Tweetalige printerversie Eentalige printerversie

Schriftelijke vraag nr. 5-387

van Elke Sleurs (N-VA) d.d. 24 november 2010

aan de vice-eersteminister en minister van Sociale Zaken en Volksgezondheid, belast met Maatschappelijke Integratie

Draagmoederschap - Evolutie - Aantal aanvragen - Aantal positieve adviezen

draagmoeder
kunstmatige voortplanting
bio-ethiek
officiële statistiek

Chronologie

24/11/2010Verzending vraag
15/2/2011Herkwalificatie

Geherkwalificeerd als : vraag om uitleg 5-521

Vraag nr. 5-387 d.d. 24 november 2010 : (Vraag gesteld in het Nederlands)

De Senaat onderzoekt al geruime tijd een wettelijke regeling voor het draagmoederschap. In haar hoedanigheid van minister van Justitie deed de minister bijna vijf jaar geleden de belofte om actief aan het debat deel te nemen. Daarenboven schetste zij de krachtlijnen van een mogelijke wetgeving. Toch zijn er nog altijd geen cijfers beschikbaar over de mate waarin deze praktijk is verspreid. Omdat er geen wetgeving is, passen de verschillende fertiliteitscentra hun eigen criteria toe.

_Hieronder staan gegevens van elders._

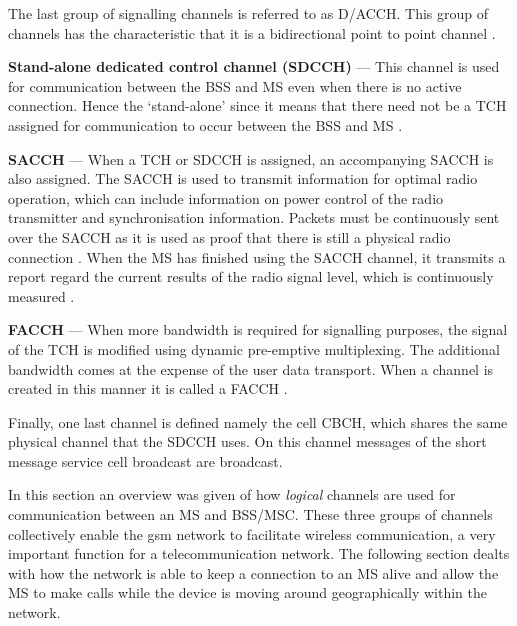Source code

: The last group of signalling channels is referred to as \gls{D/ACCH}. This group of channels has the characteristic that it is a bidirectional point to point channel \cite{GSMArchitectureProtocolsServices}.
\begin{description}
  \item{\textbf{Stand-alone dedicated control channel (\gls{SDCCH})}} --- This channel is used for communication between the \gls{BSS} and \gls{MS} even when there is no active connection\cite{GSMArchitectureProtocolsSerivces}. Hence the `stand-alone' since it means that there need not be a \gls{TCH} assigned for communication to occur between the \gls{BSS} and \gls{MS} \cite{GSMArchitectureProtocolsServices}.
  \item{\textbf{\gls{SACCH}}} --- When a \gls{TCH} or \gls{SDCCH} is assigned, an accompanying \gls{SACCH} is also assigned. The \gls{SACCH} is used to transmit information for optimal radio operation, which can include information on power control of the radio transmitter and synchronisation information\cite{GSMArchitectureProtocolsServices}. Packets must be continuously sent over the \gls{SACCH} as it is used as proof that there is still a physical radio connection \cite{GSMArchitectureProtocolsServices}. When the \gls{MS} has finished using the \gls{SACCH} channel, it transmits a report regard the current results of the radio signal level, which is continuously measured \cite{GSMArchitectureProtocolsServices}.
  \item{\textbf{\gls{FACCH}}} --- When more bandwidth is required for signalling purposes, the signal of the \gls{TCH} is modified using dynamic pre-emptive multiplexing. The additional bandwidth comes at the expense of the user data transport\cite{GSMArchitectureProtocolsServices}. When a channel is created in this manner it is called a \gls{FACCH} \cite{GSMArchitectureProtocolsServices}.
\end{description}

Finally, one last channel is defined namely the cell \gls{CBCH}, which shares the same physical channel that the \gls{SDCCH} uses. On this channel messages of the short message service cell broadcast are broadcast\cite{GSMArchitectureProtocolsServices}.

In this section an overview was given of how \emph{logical} channels are used for communication between an \gls{MS}  and \gls{BSS}/\gls{MSC}\@. These three groups of channels collectively enable the \gls{gsm} network to facilitate wireless communication, a very important function for a telecommunication network. The following section dealts with how the network is able to keep a connection to an \gls{MS} alive and allow the \gls{MS} to make calls while the device is moving around geographically within the network.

Met de wet van 6 juli 2007 betreffende de medisch begeleide voortplanting en de bestemming van de overtallige embryo's en de gameten is er al minimaal regelend opgetreden. Zo werd de maximumgrens voor de leeftijd van een draagmoeder al vastgelegd in het geval van een IVF / ICSI behandeling. Bovendien herbevestigde deze wet de nood aan transparantie in de fertiliteitscentra. Acht jaar eerder bepaalde het koninklijk besluit van 15 februari 1999 tot vaststelling van de lijst van zorgprogramma's zoals bedoeld in artikel 9ter van de wet op de ziekenhuizen, gecoördineerd op 7 augustus 1987 en tot aanduiding van de artikelen van de wet op de ziekenhuizen die op hen van toepassing zijn, immers al een doorgedreven registratieverplichting voor zorgprogramma's van het type A en het type B. Het voornaamste doel van die registratieverplichting was de verbetering van de dienstverlening.

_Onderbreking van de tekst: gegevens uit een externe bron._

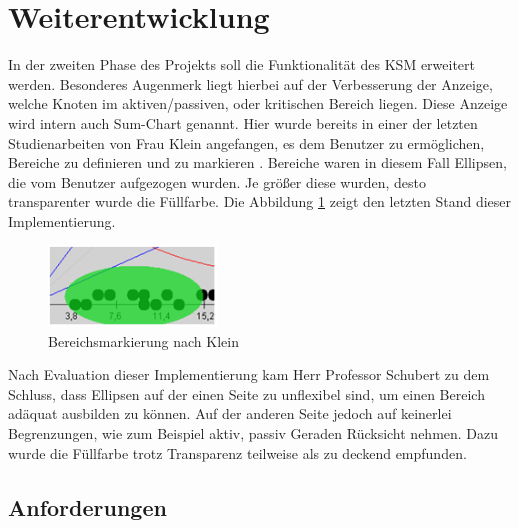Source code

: \section{Weiterentwicklung}

In der zweiten Phase des Projekts soll die Funktionalität des KSM erweitert werden. Besonderes Augenmerk liegt hierbei auf der Verbesserung der Anzeige, welche Knoten im aktiven/passiven, oder kritischen Bereich liegen. Diese Anzeige wird intern auch Sum-Chart genannt. Hier wurde bereits in einer der letzten Studienarbeiten von Frau Klein angefangen, es dem Benutzer zu ermöglichen, Bereiche zu definieren und zu markieren \cite{bib:klein}. Bereiche waren in diesem Fall Ellipsen, die vom Benutzer aufgezogen wurden. Je größer diese wurden, desto transparenter wurde die Füllfarbe. Die Abbildung \ref{ellipse} zeigt den letzten Stand dieser Implementierung.
\begin{figure}[h]
	\centering
	\includegraphics[width=0.4\textwidth]{pictures/ellipse.png}
	\caption{Bereichsmarkierung nach Klein \cite{bib:klein}}
	\label{ellipse}
\end{figure}

Nach Evaluation dieser Implementierung kam Herr Professor Schubert zu dem Schluss, dass Ellipsen auf der einen Seite zu unflexibel sind, um einen Bereich adäquat ausbilden zu können. Auf der anderen Seite jedoch auf keinerlei Begrenzungen, wie zum Beispiel aktiv, passiv Geraden  Rücksicht nehmen. Dazu wurde die Füllfarbe trotz Transparenz teilweise als zu deckend empfunden.

\subsection{Anforderungen}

Het is dan ook zeer belangrijk te weten in welke mate die praktijk in België is verspreid. Onder het motto "meten is weten" en om tegemoet te komen aan de reële noden van de maatschappij hadden we dan ook graag geweten hoe vaak het draagmoederschap wordt toegepast door fertiliteistcentra in België. Draagmoederschap wordt hier verstaan in de brede zin van het woord, namelijk als de praktijk waarbij een draagmoeder het kind draagt van een of twee wensouders, met het doel het af te staan aan de wensouders.

Graag kreeg ik een antwoord op de volgende vragen:

1) Hoeveel aanvragen waren er tussen juli 2001 en juli 2010 om een behandeling tot draagmoederschap op te starten in de erkende fertiliteitscentra? Kan de minister die gegevens opdelen in de periodes van juli 2001 tot juli 2004, juli 2004 tot juli 2007 en juli 2007 tot juli 2010?

2) Hoeveel keer werd, respectievelijk in de periodes van juli 2001 tot juli 2004, van juli 2004 tot juli 2007 en van juli 2007 tot juli 2010, door het fertiliteitscentrum een positief advies gegeven om in de erkende fertiliteitscentra een behandeling tot draagmoederschap op te starten?

3) Hoeveel keer werd de aanvraag tot draagmoederschap tussen juli 2001 en juli 2010 overgemaakt aan het ethisch comité van het verantwoordelijke ziekenhuis van het erkende fertiliteitscentrum? Kan zij die gegevens opdelen in de periodes van juli 2001 tot juli 2004, juli 2004 tot juli 2007 en juli 2007 tot juli 2010?

4) Zijn er grote onderlinge verschillen inzake besluitvorming te bespeuren tussen de verschillende in België erkende fertiliteitscentra?